Supreme Court Blocks Florida Execution

The Associated Press reports: “The Supreme Court on Tuesday blocked the execution of a man who killed a woman in her bathtub a decade ago, granting a stay to a Florida death row inmate for the second time in a week.”

Federal Court Grants Ark. Inmate Access to Prayer Feather

“A man who was held for 18 months in the Benton County Jail has prevailed in a lawsuit he filed to force jailers to give him access to a prayer feather,” reports The First Amendment Center. “Jailers objected to the feather on security grounds, but a federal judge has ruled that Billy Joe Wolfe Jr. of Jay, Okla., demonstrated that the feather was necessary for him to practice his religion.”

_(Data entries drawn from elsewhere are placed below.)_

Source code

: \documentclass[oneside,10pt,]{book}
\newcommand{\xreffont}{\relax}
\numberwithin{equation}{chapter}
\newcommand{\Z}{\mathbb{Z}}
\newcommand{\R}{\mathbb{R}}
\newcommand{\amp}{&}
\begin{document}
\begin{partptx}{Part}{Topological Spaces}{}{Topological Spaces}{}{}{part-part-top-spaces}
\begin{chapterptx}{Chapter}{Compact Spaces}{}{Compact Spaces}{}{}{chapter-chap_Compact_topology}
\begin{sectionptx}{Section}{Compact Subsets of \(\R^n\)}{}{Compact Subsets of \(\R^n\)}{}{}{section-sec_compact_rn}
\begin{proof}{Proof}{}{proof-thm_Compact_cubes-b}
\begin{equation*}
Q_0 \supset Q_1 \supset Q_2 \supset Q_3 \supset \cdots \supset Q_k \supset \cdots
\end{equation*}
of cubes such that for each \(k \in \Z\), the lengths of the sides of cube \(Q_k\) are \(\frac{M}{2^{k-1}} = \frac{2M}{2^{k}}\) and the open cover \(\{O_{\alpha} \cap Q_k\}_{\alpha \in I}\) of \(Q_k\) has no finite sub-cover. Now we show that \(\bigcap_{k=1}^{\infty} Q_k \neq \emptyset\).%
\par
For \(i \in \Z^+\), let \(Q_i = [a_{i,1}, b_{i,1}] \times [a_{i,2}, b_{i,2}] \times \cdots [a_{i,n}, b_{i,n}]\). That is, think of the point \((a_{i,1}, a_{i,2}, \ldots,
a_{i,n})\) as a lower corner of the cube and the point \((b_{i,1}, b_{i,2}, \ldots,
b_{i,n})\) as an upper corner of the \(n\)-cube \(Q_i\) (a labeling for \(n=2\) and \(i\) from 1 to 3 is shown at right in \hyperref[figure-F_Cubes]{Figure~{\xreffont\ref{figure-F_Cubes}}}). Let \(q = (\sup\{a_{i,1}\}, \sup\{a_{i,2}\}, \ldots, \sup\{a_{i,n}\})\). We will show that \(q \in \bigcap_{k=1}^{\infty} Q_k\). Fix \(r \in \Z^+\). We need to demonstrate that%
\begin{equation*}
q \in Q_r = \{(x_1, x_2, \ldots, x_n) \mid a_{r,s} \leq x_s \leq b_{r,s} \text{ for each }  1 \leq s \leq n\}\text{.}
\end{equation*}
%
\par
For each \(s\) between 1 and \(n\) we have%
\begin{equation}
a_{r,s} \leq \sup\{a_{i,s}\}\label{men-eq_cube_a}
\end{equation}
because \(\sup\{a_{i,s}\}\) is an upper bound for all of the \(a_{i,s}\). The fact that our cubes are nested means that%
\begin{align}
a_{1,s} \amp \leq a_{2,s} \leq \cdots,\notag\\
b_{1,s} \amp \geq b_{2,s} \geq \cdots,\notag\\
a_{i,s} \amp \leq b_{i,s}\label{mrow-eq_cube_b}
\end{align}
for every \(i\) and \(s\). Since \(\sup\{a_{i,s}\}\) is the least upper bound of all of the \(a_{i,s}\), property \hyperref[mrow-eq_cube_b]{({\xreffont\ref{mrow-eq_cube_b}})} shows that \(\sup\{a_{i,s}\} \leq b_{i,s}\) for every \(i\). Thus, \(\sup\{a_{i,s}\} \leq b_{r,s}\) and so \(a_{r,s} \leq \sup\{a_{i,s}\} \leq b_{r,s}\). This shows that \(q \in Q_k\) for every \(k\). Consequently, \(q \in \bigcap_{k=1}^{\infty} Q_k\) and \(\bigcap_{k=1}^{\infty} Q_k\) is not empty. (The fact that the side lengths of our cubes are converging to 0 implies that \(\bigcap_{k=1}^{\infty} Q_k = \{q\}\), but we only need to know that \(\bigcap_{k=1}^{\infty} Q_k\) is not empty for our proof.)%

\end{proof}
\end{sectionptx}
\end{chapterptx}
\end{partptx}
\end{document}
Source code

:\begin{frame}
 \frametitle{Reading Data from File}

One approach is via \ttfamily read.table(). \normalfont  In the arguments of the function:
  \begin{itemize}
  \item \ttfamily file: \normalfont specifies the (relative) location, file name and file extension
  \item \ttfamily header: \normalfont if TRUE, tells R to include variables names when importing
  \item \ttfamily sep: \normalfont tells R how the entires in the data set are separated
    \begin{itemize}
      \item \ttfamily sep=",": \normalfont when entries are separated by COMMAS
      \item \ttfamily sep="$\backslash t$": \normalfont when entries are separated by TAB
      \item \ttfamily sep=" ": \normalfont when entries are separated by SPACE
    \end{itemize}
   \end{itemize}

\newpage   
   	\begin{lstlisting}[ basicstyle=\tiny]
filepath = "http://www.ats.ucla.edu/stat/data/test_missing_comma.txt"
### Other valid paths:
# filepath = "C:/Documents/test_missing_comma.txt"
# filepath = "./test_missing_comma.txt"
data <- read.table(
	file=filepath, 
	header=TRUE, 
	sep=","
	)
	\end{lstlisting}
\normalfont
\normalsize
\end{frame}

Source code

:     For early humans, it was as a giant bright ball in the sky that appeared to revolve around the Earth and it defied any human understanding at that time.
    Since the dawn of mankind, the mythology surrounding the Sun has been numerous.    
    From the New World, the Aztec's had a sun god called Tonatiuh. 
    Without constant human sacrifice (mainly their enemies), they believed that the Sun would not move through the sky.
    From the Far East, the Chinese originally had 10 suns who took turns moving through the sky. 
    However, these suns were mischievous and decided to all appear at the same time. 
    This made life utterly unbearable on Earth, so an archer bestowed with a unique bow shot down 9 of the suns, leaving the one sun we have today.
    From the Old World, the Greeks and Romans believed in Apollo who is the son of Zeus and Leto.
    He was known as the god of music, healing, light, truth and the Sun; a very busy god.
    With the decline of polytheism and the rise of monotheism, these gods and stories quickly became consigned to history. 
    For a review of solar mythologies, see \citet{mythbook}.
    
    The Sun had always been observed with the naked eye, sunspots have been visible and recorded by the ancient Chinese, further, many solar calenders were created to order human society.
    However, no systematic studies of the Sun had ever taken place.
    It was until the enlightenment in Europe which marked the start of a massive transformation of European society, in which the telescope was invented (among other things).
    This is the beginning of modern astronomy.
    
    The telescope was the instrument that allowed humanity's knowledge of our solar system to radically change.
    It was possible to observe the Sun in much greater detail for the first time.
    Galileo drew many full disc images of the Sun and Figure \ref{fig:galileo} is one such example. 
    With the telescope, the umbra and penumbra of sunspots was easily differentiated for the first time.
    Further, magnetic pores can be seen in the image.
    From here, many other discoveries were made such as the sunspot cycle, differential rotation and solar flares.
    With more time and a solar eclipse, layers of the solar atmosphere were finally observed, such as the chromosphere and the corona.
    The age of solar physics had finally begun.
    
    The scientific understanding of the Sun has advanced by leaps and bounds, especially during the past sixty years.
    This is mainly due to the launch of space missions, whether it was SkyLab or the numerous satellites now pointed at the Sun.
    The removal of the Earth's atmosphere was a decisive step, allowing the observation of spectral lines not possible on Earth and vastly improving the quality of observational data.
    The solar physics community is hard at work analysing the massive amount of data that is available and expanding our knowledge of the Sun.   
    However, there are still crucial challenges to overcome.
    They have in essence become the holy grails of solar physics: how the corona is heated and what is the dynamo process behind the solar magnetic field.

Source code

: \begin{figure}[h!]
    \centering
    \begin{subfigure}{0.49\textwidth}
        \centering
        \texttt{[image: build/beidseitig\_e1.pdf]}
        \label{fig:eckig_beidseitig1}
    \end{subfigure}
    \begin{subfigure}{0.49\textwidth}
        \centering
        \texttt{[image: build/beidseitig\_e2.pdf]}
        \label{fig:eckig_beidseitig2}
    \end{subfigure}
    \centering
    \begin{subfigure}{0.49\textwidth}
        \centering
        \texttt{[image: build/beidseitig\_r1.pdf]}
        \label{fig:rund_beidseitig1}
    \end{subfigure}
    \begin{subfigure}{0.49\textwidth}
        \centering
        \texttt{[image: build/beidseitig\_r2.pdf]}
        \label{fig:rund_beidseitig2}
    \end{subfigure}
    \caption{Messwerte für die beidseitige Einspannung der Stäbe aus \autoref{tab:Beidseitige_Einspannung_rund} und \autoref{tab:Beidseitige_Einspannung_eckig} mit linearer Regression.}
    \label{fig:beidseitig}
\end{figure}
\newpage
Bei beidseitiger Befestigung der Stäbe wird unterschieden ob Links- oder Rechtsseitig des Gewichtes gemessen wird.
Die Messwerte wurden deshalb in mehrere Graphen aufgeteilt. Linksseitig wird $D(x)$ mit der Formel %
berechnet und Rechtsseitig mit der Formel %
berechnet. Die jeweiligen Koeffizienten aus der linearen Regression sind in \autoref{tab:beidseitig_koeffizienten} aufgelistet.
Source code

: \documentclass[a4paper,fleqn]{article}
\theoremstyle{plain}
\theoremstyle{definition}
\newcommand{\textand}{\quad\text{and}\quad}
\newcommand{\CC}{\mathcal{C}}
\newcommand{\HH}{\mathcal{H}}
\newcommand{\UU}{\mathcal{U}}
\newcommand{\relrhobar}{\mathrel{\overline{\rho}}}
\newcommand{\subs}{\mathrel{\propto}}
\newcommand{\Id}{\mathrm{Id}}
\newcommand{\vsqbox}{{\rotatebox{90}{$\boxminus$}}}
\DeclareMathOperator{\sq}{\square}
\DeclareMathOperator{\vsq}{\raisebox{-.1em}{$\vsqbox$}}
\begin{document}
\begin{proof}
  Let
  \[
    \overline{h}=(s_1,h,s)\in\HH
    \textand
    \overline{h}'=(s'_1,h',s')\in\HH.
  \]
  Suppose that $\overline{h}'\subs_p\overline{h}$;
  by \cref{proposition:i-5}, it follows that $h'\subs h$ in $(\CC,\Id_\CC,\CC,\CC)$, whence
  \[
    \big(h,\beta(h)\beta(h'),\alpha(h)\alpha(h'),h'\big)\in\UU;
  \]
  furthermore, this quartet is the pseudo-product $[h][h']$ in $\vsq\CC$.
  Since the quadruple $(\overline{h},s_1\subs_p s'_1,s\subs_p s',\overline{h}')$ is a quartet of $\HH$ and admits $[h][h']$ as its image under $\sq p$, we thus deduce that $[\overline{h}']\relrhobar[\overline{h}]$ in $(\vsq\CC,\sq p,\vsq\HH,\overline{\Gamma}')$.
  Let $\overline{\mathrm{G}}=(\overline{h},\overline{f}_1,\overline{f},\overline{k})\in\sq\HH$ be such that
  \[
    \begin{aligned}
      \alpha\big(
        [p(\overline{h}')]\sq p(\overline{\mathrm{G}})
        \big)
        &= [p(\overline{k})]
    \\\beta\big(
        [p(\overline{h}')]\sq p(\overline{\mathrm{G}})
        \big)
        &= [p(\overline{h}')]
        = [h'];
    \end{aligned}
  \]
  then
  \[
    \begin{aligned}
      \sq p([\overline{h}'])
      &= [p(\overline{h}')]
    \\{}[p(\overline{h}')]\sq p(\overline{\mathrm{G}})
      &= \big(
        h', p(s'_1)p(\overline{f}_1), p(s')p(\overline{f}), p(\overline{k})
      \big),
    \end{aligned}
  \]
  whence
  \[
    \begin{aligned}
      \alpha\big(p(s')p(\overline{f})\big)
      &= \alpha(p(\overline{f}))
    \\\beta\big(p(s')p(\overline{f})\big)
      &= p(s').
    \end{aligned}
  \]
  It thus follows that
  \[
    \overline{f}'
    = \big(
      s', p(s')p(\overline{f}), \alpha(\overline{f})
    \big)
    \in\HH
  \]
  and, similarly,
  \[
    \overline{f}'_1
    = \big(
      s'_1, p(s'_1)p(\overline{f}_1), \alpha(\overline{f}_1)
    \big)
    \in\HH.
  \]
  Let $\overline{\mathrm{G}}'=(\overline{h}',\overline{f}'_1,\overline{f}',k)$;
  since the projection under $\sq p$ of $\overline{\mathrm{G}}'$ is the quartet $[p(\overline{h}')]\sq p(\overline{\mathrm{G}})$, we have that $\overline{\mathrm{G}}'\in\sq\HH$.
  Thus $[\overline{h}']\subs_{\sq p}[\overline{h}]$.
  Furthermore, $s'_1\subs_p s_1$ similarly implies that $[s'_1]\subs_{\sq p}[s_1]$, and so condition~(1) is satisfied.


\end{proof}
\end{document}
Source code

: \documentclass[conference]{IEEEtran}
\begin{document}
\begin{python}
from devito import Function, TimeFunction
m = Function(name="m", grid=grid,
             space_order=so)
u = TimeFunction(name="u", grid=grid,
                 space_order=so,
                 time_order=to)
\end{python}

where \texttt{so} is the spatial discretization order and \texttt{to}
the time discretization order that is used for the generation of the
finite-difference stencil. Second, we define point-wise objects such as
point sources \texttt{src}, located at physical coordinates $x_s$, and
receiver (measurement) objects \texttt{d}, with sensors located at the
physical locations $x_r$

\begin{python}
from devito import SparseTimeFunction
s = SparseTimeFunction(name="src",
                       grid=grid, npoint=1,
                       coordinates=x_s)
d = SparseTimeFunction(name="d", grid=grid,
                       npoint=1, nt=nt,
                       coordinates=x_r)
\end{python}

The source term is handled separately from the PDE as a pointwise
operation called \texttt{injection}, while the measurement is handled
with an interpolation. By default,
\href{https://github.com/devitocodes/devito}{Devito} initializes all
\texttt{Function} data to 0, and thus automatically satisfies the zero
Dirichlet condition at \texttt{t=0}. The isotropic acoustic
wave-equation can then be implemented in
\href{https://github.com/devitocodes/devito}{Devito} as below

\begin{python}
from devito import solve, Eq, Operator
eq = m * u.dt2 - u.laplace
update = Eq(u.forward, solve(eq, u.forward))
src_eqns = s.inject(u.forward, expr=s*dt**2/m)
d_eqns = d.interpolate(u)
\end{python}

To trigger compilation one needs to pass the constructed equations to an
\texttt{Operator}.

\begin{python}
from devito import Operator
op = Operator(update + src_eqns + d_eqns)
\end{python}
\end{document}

New Law Threatens Court's Central Role

According to SCOTUSblog, “Defense lawyers for war-on-terrorism detainee Salim Ahmed Hamdan told the Supreme Court Tuesday night that the Court's own role in the plan of the Constitution may be at stake in the interpretation of the new law to strip courts of authority to decide detainee cases. Urging the Court to go forward and decide his challenge to the ‘military commissions’ set up to try captives for war crimes, his attorneys said that the Court should move cautiously in judging whether it has lost its jurisdiction to proceed under the Detainee Treatment Act of 2005.”